3 Publié par Visiteur
07/11/2017 09:13

Bonjour maître,
Nous avons acquis une maison en décembre 2015 avec un terrain de 1000m2. Cette maison étant en mauvaise état nous avons mis deux ans à la rénover.
Nous avons fait appel à un paysagiste pour l extérieur il y a deux mois et nous nous sommes aperçu que 200 m2 de notre parcelle était fermé et notre voisin en avait la jouissances. Je tiens à préciser que cette partie est en friChe et n'à jamais était entretenu par le voisin. Notre maison à plus de 30 ans.Comment peut on récupèrer cette partie de terrain que nous avons acheter et ou nous payons les taxes?

4 Publié par Visiteur
07/11/2017 09:14

Je vous remercie vraiment pour votre aide.

5 Publié par Maitre Anthony Bem
07/11/2017 23:35

Bonjour Virg,

A défaut d’accord amiable avec votre voisin, le seul moyen de récupérer cette partie du terrain est de faire un recours auprès du tribunal de grande instance territorialement compétent, afin de faire désigner judiciairement un expert géomètre par le juge, aux fins de bornage de vos terrains respectifs.

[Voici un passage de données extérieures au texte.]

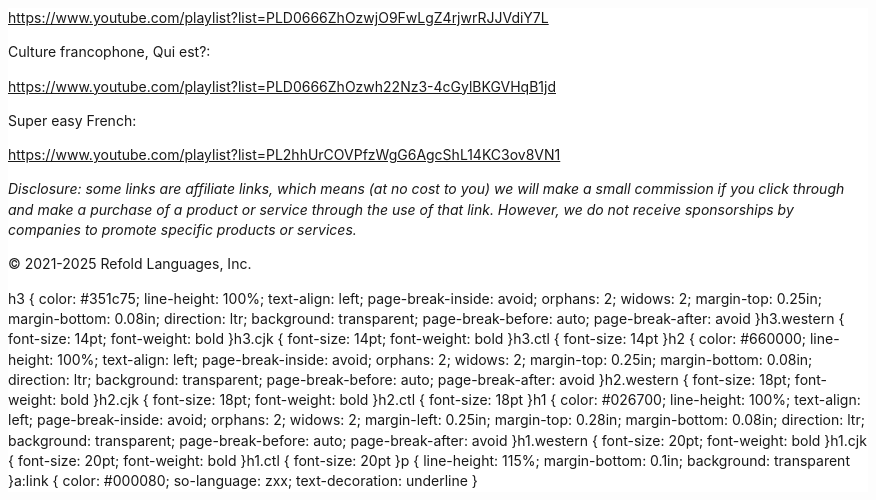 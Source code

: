 <https://www.youtube.com/playlist?list=PLD0666ZhOzwjO9FwLgZ4rjwrRJJVdiY7L>

Culture francophone, Qui est?:

<https://www.youtube.com/playlist?list=PLD0666ZhOzwh22Nz3-4cGylBKGVHqB1jd>

Super easy French:

<https://www.youtube.com/playlist?list=PL2hhUrCOVPfzWgG6AgcShL14KC3ov8VN1>

*Disclosure: some links are affiliate links, which means (at no cost to you) we will make a small commission if you click through and make a purchase of a product or service through the use of that link. However, we do not receive sponsorships by companies to promote specific products or services.*

© 2021-2025 Refold Languages, Inc.

h3 { color: #351c75; line-height: 100%; text-align: left; page-break-inside: avoid; orphans: 2; widows: 2; margin-top: 0.25in; margin-bottom: 0.08in; direction: ltr; background: transparent; page-break-before: auto; page-break-after: avoid }h3.western { font-size: 14pt; font-weight: bold }h3.cjk { font-size: 14pt; font-weight: bold }h3.ctl { font-size: 14pt }h2 { color: #660000; line-height: 100%; text-align: left; page-break-inside: avoid; orphans: 2; widows: 2; margin-top: 0.25in; margin-bottom: 0.08in; direction: ltr; background: transparent; page-break-before: auto; page-break-after: avoid }h2.western { font-size: 18pt; font-weight: bold }h2.cjk { font-size: 18pt; font-weight: bold }h2.ctl { font-size: 18pt }h1 { color: #026700; line-height: 100%; text-align: left; page-break-inside: avoid; orphans: 2; widows: 2; margin-left: 0.25in; margin-top: 0.28in; margin-bottom: 0.08in; direction: ltr; background: transparent; page-break-before: auto; page-break-after: avoid }h1.western { font-size: 20pt; font-weight: bold }h1.cjk { font-size: 20pt; font-weight: bold }h1.ctl { font-size: 20pt }p { line-height: 115%; margin-bottom: 0.1in; background: transparent }a:link { color: #000080; so-language: zxx; text-decoration: underline }
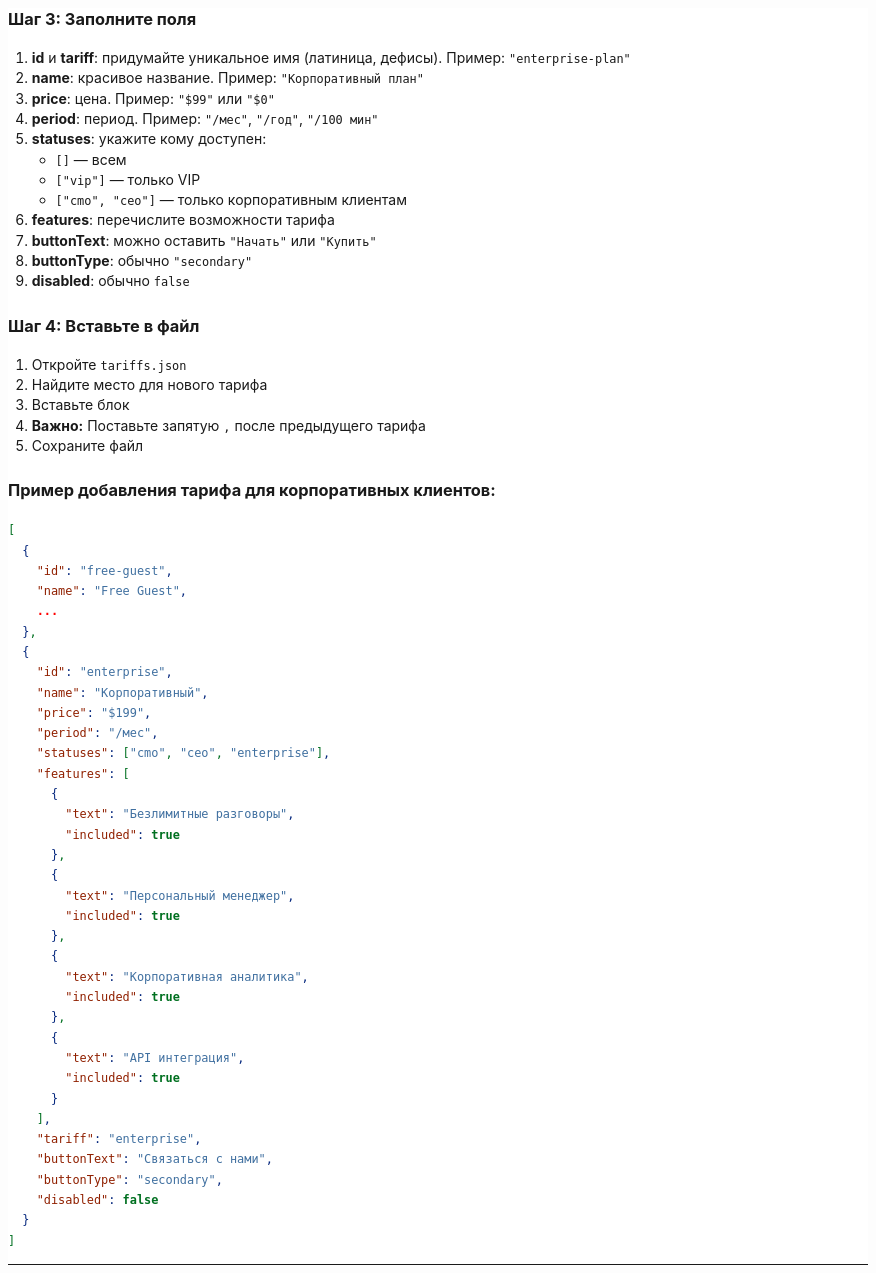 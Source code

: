 ### Шаг 3: Заполните поля

1. **id** и **tariff**: придумайте уникальное имя (латиница, дефисы). Пример: `"enterprise-plan"`
2. **name**: красивое название. Пример: `"Корпоративный план"`
3. **price**: цена. Пример: `"$99"` или `"$0"`
4. **period**: период. Пример: `"/мес"`, `"/год"`, `"/100 мин"`
5. **statuses**: укажите кому доступен:
   - `[]` — всем
   - `["vip"]` — только VIP
   - `["cmo", "ceo"]` — только корпоративным клиентам
6. **features**: перечислите возможности тарифа
7. **buttonText**: можно оставить `"Начать"` или `"Купить"`
8. **buttonType**: обычно `"secondary"`
9. **disabled**: обычно `false`

### Шаг 4: Вставьте в файл

1. Откройте `tariffs.json`
2. Найдите место для нового тарифа
3. Вставьте блок
4. **Важно:** Поставьте запятую `,` после предыдущего тарифа
5. Сохраните файл

### Пример добавления тарифа для корпоративных клиентов:

```json
[
  {
    "id": "free-guest",
    "name": "Free Guest",
    ...
  },
  {
    "id": "enterprise",
    "name": "Корпоративный",
    "price": "$199",
    "period": "/мес",
    "statuses": ["cmo", "ceo", "enterprise"],
    "features": [
      {
        "text": "Безлимитные разговоры",
        "included": true
      },
      {
        "text": "Персональный менеджер",
        "included": true
      },
      {
        "text": "Корпоративная аналитика",
        "included": true
      },
      {
        "text": "API интеграция",
        "included": true
      }
    ],
    "tariff": "enterprise",
    "buttonText": "Связаться с нами",
    "buttonType": "secondary",
    "disabled": false
  }
]
```

---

En tout état de cause, vous ne pouvez pas utilement invoquer la prescription acquisitive trentenaire applicable en matière immobilière car la possession d’un bien ou d’un terrain est personnelle et ne se transmet pas « de mains en mains ».

Cordialement.

6 Publié par Visiteur
21/11/2017 00:51

Bonjour maître,

Un voisin fortement indélicat qui a construit directement sur mon mur (épais de 35 cm) et même enlevé mon toit sur cette largeur pour édifier ce qui devient de facto son mur peut-il revendiquer une usucaption qui le rendrait propriétaire de mes murs - ce qui serait absurde ? Ma question frôle sans doute le ridicule, veuillez m'en excuser.

Cordialement, JM

7 Publié par Maitre Anthony Bem
21/11/2017 06:54

Bonjour JM,

Afin de me permettre de prendre connaissance de votre situation personnelle en détail et de disposer de toutes les informations nécessaires pour vous répondre en toute connaissance de cause, je vous propose de me contacter en privé pour une consultation.

A cet égard, je vous invite à choisir l’une de mes différentes modalités de consultation en cliquant sur « consultations » en haut de cette page.

Cordialement.

8 Publié par Visiteur
22/11/2017 20:27

Bonjour Maitre,
Mes parents ont acquis en 1971 une « part sociale » de SCI leur donnant la jouissance d'une parcelle de terrain dans un camping caravaning géré par une association.
Il y a donc 45 ans que mes parents ont installé leur résidence d’été (un mobil home) sur cette parcelle de terrain dont les limites ont été demandées et reconnues par le bureau du Conseil d’Administration de cette résidence (en août 1982), ainsi que par les différents propriétaires des autres parcelles y compris les successifs propriétaires de la parcelle voisine. Un plan de la parcelle avec ses dimensions a été consigné. La parcelle est délimitée et clôturée depuis l’origine. Une personne est venue pour se porter acquéreur de la part sociale lui donnant la jouissance de la parcelle mitoyenne à celle de mes parents et accuse mon père d'avoir modifié les limites. Il a l'appui du président de l'association qui est aussi gérant de la SCI et dont il est l'ami. Mon père est de bonne foi, il occupe la parcelle depuis 45 ans au vu de tout le monde, les différents propriétaires de la parcelle mitoyenne n'ont jamais rien trouvé à redire. Est-ce la prescription acquisitive s'applique ?

9 Publié par Maitre Anthony Bem
22/11/2017 20:45

Bonjour Jo20,

Je vous confirme que vos parents peuvent utilement invoquer la prescription acquisitive.

Cordialement.

10 Publié par Visiteur
25/11/2017 08:55

Bonjour Maître
Je suis agriculteur éleveur depuis 1980 et construit des nouveaux bâtiments en 2000 pour être en conformité de la réglementation. A l'arrière de ces bâtiments un chemin rural dessert mes parcelles sur une partie et le reste à l'abandon de végétation diverse.Pour la partie qui me concerne je l'ai épierre et entretenu depuis que je suis installé;J'ai donc sollicité la mairie pour l’acquisition de la parti qui me concerne; Ils répondu favorablement par une enquête publique pour "aliènement du chemin.là lever de bouclier contre la séparation de chemin ruraux. Bref la mairie embêter le commissaire enquêteur n'a pas fait son rendu!!!
Aude-là de cette solution qui était correcte pour tous Peut on engager une acquisition trentenaire??